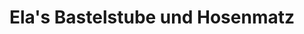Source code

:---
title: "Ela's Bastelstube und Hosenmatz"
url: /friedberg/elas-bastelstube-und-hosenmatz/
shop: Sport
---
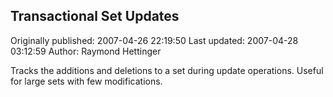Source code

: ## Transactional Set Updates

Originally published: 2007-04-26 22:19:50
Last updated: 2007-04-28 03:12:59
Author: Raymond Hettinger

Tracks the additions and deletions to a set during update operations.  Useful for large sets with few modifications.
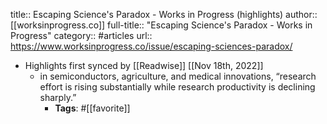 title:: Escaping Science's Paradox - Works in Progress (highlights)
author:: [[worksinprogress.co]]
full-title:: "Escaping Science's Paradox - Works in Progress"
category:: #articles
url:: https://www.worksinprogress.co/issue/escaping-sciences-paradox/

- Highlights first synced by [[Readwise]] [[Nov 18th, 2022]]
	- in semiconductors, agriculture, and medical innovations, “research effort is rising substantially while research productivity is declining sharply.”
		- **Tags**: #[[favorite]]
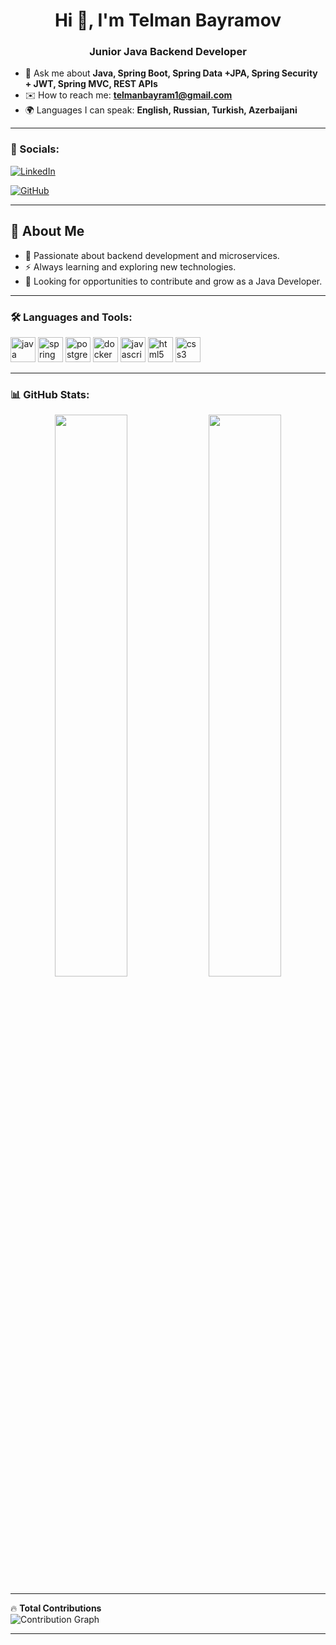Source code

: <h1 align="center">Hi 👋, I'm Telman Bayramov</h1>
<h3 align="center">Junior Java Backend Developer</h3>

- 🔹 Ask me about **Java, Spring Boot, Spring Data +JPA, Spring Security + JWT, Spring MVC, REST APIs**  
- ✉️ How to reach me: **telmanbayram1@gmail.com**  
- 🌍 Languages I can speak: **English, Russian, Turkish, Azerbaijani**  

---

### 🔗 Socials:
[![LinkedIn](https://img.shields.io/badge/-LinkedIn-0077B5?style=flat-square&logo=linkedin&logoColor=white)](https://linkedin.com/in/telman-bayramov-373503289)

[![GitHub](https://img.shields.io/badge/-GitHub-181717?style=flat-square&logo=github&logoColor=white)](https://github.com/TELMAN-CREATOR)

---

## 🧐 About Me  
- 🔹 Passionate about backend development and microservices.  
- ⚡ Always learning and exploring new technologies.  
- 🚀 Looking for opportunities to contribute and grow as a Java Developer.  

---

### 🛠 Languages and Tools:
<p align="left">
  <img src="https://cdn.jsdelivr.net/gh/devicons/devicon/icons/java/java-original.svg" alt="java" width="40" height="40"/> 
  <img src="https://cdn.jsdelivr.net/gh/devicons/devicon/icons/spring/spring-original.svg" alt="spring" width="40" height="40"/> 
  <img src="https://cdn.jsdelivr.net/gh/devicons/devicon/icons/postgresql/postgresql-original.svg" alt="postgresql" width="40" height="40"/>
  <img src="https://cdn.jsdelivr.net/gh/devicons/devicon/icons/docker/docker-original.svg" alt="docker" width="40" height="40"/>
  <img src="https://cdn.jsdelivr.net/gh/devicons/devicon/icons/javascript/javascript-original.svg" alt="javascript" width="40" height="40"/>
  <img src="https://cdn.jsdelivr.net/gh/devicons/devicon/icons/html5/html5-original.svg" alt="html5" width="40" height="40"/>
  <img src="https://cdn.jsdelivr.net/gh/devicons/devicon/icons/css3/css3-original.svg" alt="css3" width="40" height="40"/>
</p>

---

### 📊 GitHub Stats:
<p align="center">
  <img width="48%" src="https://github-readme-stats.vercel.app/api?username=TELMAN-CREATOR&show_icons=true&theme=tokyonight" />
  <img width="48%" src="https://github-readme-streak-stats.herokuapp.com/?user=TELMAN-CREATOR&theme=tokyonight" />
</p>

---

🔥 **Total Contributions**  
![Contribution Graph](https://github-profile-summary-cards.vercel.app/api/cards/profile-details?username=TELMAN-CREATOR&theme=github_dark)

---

• • • • • • •

§ **About this task**
Write the entries above out in full, exactly, with no images.

§ **Result of the task**
Source code

:---
title: "Ela's Bastelstube und Hosenmatz"
url: /friedberg/elas-bastelstube-und-hosenmatz/
shop: Sport
---
Source code

: ## Transactional Set Updates

Originally published: 2007-04-26 22:19:50
Last updated: 2007-04-28 03:12:59
Author: Raymond Hettinger

Tracks the additions and deletions to a set during update operations.  Useful for large sets with few modifications.
 title:: Escaping Science's Paradox - Works in Progress (highlights)
author:: [[worksinprogress.co]]
full-title:: "Escaping Science's Paradox - Works in Progress"
category:: #articles
url:: https://www.worksinprogress.co/issue/escaping-sciences-paradox/

- Highlights first synced by [[Readwise]] [[Nov 18th, 2022]]
	- in semiconductors, agriculture, and medical innovations, “research effort is rising substantially while research productivity is declining sharply.”
		- **Tags**: #[[favorite]]
Source code

: <h1 align="center">Hi 👋, I'm Telman Bayramov</h1>
<h3 align="center">Junior Java Backend Developer</h3>

- 🔹 Ask me about **Java, Spring Boot, Spring Data +JPA, Spring Security + JWT, Spring MVC, REST APIs**  
- ✉️ How to reach me: **telmanbayram1@gmail.com**  
- 🌍 Languages I can speak: **English, Russian, Turkish, Azerbaijani**  

---

### 🔗 Socials:
[![LinkedIn](https://img.shields.io/badge/-LinkedIn-0077B5?style=flat-square&logo=linkedin&logoColor=white)](https://linkedin.com/in/telman-bayramov-373503289)

[![GitHub](https://img.shields.io/badge/-GitHub-181717?style=flat-square&logo=github&logoColor=white)](https://github.com/TELMAN-CREATOR)

---

## 🧐 About Me  
- 🔹 Passionate about backend development and microservices.  
- ⚡ Always learning and exploring new technologies.  
- 🚀 Looking for opportunities to contribute and grow as a Java Developer.  

---

### 🛠 Languages and Tools:
<p align="left">
  <img src="https://cdn.jsdelivr.net/gh/devicons/devicon/icons/java/java-original.svg" alt="java" width="40" height="40"/> 
  <img src="https://cdn.jsdelivr.net/gh/devicons/devicon/icons/spring/spring-original.svg" alt="spring" width="40" height="40"/> 
  <img src="https://cdn.jsdelivr.net/gh/devicons/devicon/icons/postgresql/postgresql-original.svg" alt="postgresql" width="40" height="40"/>
  <img src="https://cdn.jsdelivr.net/gh/devicons/devicon/icons/docker/docker-original.svg" alt="docker" width="40" height="40"/>
  <img src="https://cdn.jsdelivr.net/gh/devicons/devicon/icons/javascript/javascript-original.svg" alt="javascript" width="40" height="40"/>
  <img src="https://cdn.jsdelivr.net/gh/devicons/devicon/icons/html5/html5-original.svg" alt="html5" width="40" height="40"/>
  <img src="https://cdn.jsdelivr.net/gh/devicons/devicon/icons/css3/css3-original.svg" alt="css3" width="40" height="40"/>
</p>

---

### 📊 GitHub Stats:
<p align="center">
  <img width="48%" src="https://github-readme-stats.vercel.app/api?username=TELMAN-CREATOR&show_icons=true&theme=tokyonight" />
  <img width="48%" src="https://github-readme-streak-stats.herokuapp.com/?user=TELMAN-CREATOR&theme=tokyonight" />
</p>

---

🔥 **Total Contributions**  
![Contribution Graph](https://github-profile-summary-cards.vercel.app/api/cards/profile-details?username=TELMAN-CREATOR&theme=github_dark)

---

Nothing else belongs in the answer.